On m'avait agressé pour me voler mon téléphone. C'était ce que j'avais dit à la police, à ma mère, à ma manageuse et à toutes les personnes qui me demandaient ce qu'il s'était passé. J'avais été voir ma tante, et sur le chemin, on m'avait agressée pour me voler mon téléphone.

Depuis une semaine, l'information était partout et j'avais même provoqué un plateau télé de débat sur la sécurité des rues colombiennes. Ma tante ou mon oncle n'avaient évidemment pas dit que j'étais une sale petite menteuse. Parce que si jamais ils le faisaient, ils allaient devoir expliquer ce qu'il s'était réellement passé.

J'avais tout fait pour que l'information soit relayée pour une seule raison : que Damon s'en débarrasse. Ce n'était pas lui que je voulais recherché, je n'en avais rien à faire, j'avais décrit un de mes cousins et attendais qu'ils fassent peut-être un lien.

Si jamais je les dénonçai frontalement, ma famille et les gens qui travaillent avec eux allaient me détruire. Mais je ne pouvais pas ne rien faire, ce n'était pas possible.

J'avais peur des représailles. Bien évidemment que je n'avais pas envie de mourir pour sauver une fille. Elle travaillait pour le type qui m'avait kidnappée, mais elle ne méritait pas ça.

Assise dans mon canapé à Bogotá, je sentis ma manageuse, Ana, s'asseoir à côté de moi. Elle posa affectueusement sa main sur mon avant-bras.

Je retins un sanglot. Elle mordilla sa lèvre avant de m'attirer contre elle. Je pleurai beaucoup depuis une semaine. J'avais seulement eu ma mère au téléphone. Elle était au chevet de ma grand-mère apparemment.

Je me sentais si seule. Ana avait eu peur en me voyant m'effondrer face à elle quand elle était arrivée chez moi. Elle m'avait dit d'aller me faire interner, que seul le repos pourrait m'aider. Mais j'avais surtout besoin de sortir enfin de ce cauchemar.
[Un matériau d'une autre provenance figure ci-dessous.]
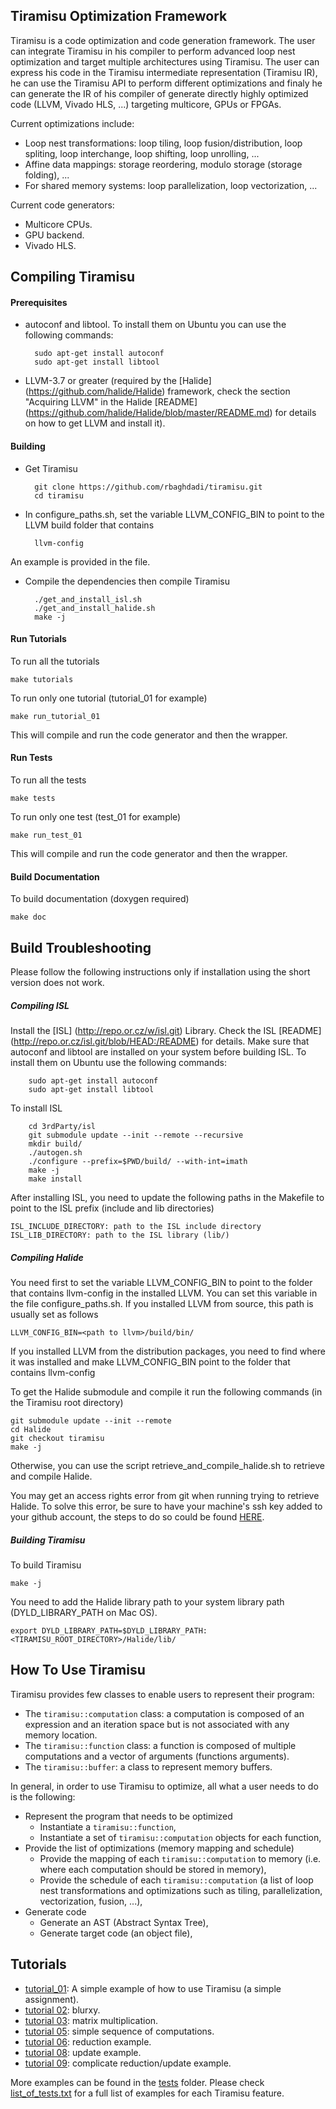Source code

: Tiramisu Optimization Framework
----------------------------------
Tiramisu is a code optimization and code generation framework.  The user can integrate Tiramisu in his compiler to perform advanced loop nest optimization and target multiple architectures using Tiramisu.  The user can express his code in the Tiramisu intermediate representation (Tiramisu IR), he can use the Tiramisu API to perform different optimizations and finaly he can generate the IR of his compiler of generate directly highly optimized code (LLVM, Vivado HLS, ...) targeting multicore, GPUs or FPGAs.

Current optimizations include:
- Loop nest transformations: loop tiling, loop fusion/distribution, loop spliting, loop interchange, loop shifting, loop unrolling, ...
- Affine data mappings: storage reordering, modulo storage (storage folding), ...
- For shared memory systems: loop parallelization, loop vectorization, ...

Current code generators:
- Multicore CPUs.
- GPU backend.
- Vivado HLS.


Compiling Tiramisu
----------------------
#### Prerequisites

- autoconf and libtool.  To install them on Ubuntu you can use the following commands:

        sudo apt-get install autoconf
        sudo apt-get install libtool

- LLVM-3.7 or greater (required by the [Halide] (https://github.com/halide/Halide) framework,
  check the section "Acquiring LLVM" in the Halide [README] (https://github.com/halide/Halide/blob/master/README.md) for details on how to get LLVM and install it).

#### Building
- Get Tiramisu

        git clone https://github.com/rbaghdadi/tiramisu.git
        cd tiramisu

- In configure_paths.sh, set the variable LLVM_CONFIG_BIN to point to the LLVM build folder that contains

        llvm-config

An example is provided in the file.

- Compile the dependencies then compile Tiramisu

        ./get_and_install_isl.sh
        ./get_and_install_halide.sh
        make -j

#### Run Tutorials

To run all the tutorials

    make tutorials
    
To run only one tutorial (tutorial_01 for example)

    make run_tutorial_01
    
This will compile and run the code generator and then the wrapper.
    
#### Run Tests

To run all the tests

    make tests
    
To run only one test (test_01 for example)

    make run_test_01
    
This will compile and run the code generator and then the wrapper.

#### Build Documentation

To build documentation (doxygen required)

    make doc



Build Troubleshooting
----------------------------

Please follow the following instructions only if installation using the short version does not work.

##### Compiling ISL

Install the [ISL] (http://repo.or.cz/w/isl.git) Library.  Check the ISL [README] (http://repo.or.cz/isl.git/blob/HEAD:/README) for details.  Make sure that autoconf and libtool are installed on your system before building ISL.  To install them on Ubuntu use the following commands:

        sudo apt-get install autoconf
        sudo apt-get install libtool

To install ISL

        cd 3rdParty/isl
        git submodule update --init --remote --recursive
        mkdir build/
        ./autogen.sh
        ./configure --prefix=$PWD/build/ --with-int=imath
        make -j
        make install

After installing ISL, you need to update the following paths in the Makefile to point to the ISL prefix (include and lib directories)

    ISL_INCLUDE_DIRECTORY: path to the ISL include directory
    ISL_LIB_DIRECTORY: path to the ISL library (lib/)

##### Compiling Halide

You need first to set the variable LLVM_CONFIG_BIN to point to the folder that contains llvm-config in the installed LLVM.  You can set this variable in the file configure_paths.sh. If you installed LLVM from source, this path is usually set as follows

    LLVM_CONFIG_BIN=<path to llvm>/build/bin/
    
If you installed LLVM from the distribution packages, you need to find where it was installed and make LLVM_CONFIG_BIN point to the folder that contains llvm-config

To get the Halide submodule and compile it run the following commands (in the Tiramisu root directory)

    git submodule update --init --remote
    cd Halide
    git checkout tiramisu
    make -j

Otherwise, you can use the script retrieve_and_compile_halide.sh to retrieve and compile Halide.

You may get an access rights error from git when running trying to retrieve Halide. To solve this error, be sure to have your machine's ssh key added to your github account, the steps to do so could be found [HERE](https://help.github.com/articles/generating-a-new-ssh-key-and-adding-it-to-the-ssh-agent/).

##### Building Tiramisu

To build Tiramisu

    make -j

You need to add the Halide library path to your system library path (DYLD_LIBRARY_PATH on Mac OS).

    export DYLD_LIBRARY_PATH=$DYLD_LIBRARY_PATH:<TIRAMISU_ROOT_DIRECTORY>/Halide/lib/


How To Use Tiramisu
----------------------
Tiramisu provides few classes to enable users to represent their program:
- The `tiramisu::computation` class: a computation is composed of an expression and an iteration space but is not associated with any memory location.
- The `tiramisu::function` class: a function is composed of multiple computations and a vector of arguments (functions arguments).
- The `tiramisu::buffer`: a class to represent memory buffers.

In general, in order to use Tiramisu to optimize, all what a user needs to do is the following:
- Represent the program that needs to be optimized
    - Instantiate a `tiramisu::function`,
    - Instantiate a set of `tiramisu::computation` objects for each function,
- Provide the list of optimizations (memory mapping and schedule)
    - Provide the mapping of each `tiramisu::computation` to memory (i.e. where each computation should be stored in memory),
    - Provide the schedule of each `tiramisu::computation` (a list of loop nest transformations and optimizations such as tiling, parallelization, vectorization, fusion, ...),
- Generate code
    - Generate an AST (Abstract Syntax Tree),
    - Generate target code (an object file),

Tutorials
-----------

- [tutorial_01](tutorials/tutorial_01.cpp): A simple example of how to use Tiramisu (a simple assignment).
- [tutorial 02](tutorials/tutorial_02.cpp): blurxy.
- [tutorial 03](tutorials/tutorial_03.cpp): matrix multiplication.
- [tutorial 05](tutorials/tutorial_05.cpp): simple sequence of computations.
- [tutorial 06](tutorials/tutorial_06.cpp): reduction example.
- [tutorial 08](tutorials/tutorial_08.cpp): update example.
- [tutorial 09](tutorials/tutorial_09.cpp): complicate reduction/update example.

More examples can be found in the [tests](tests/) folder. Please check [list_of_tests.txt](tests/list_of_tests.txt) for a full list of examples for each Tiramisu feature.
Je passai pour une fille matérialiste. Elle pensait que mes larmes étaient pour mon téléphone. Mais en réalité, je pleurai cette femme qui, si elle avait survécu, n'allait plus jamais être comme avant.

Je ne pouvais même pas imaginer la douleur qu'elle avait en elle. C'était inimaginable.

Mon nouveau téléphone s'éclaira et je vis une notification Instagram apparaître. C'était le compte d'Esperança. J'avais mémorisé le nom d'utilisateur pour un détail qui m'échappait et j'avais envoyé un message ce matin-là pour tenter de m'assurer que Damon n'avait réellement plus mon téléphone entre les mains.

Je pris le téléphone pour regarder le message que je venais de recevoir et mon coeur s'allégea :

« À Medellín »

Il avait eu l'intelligence de le laisser là-bas pendant son rendez-vous dont je ne connaissais pas le détail.

L'idée de faire plonger Damon était effectivement tentante. Mais il n'était pour l'instant pas le pire ou celui contre qui j'étais le plus remontée et je connaissais une de ses adresses.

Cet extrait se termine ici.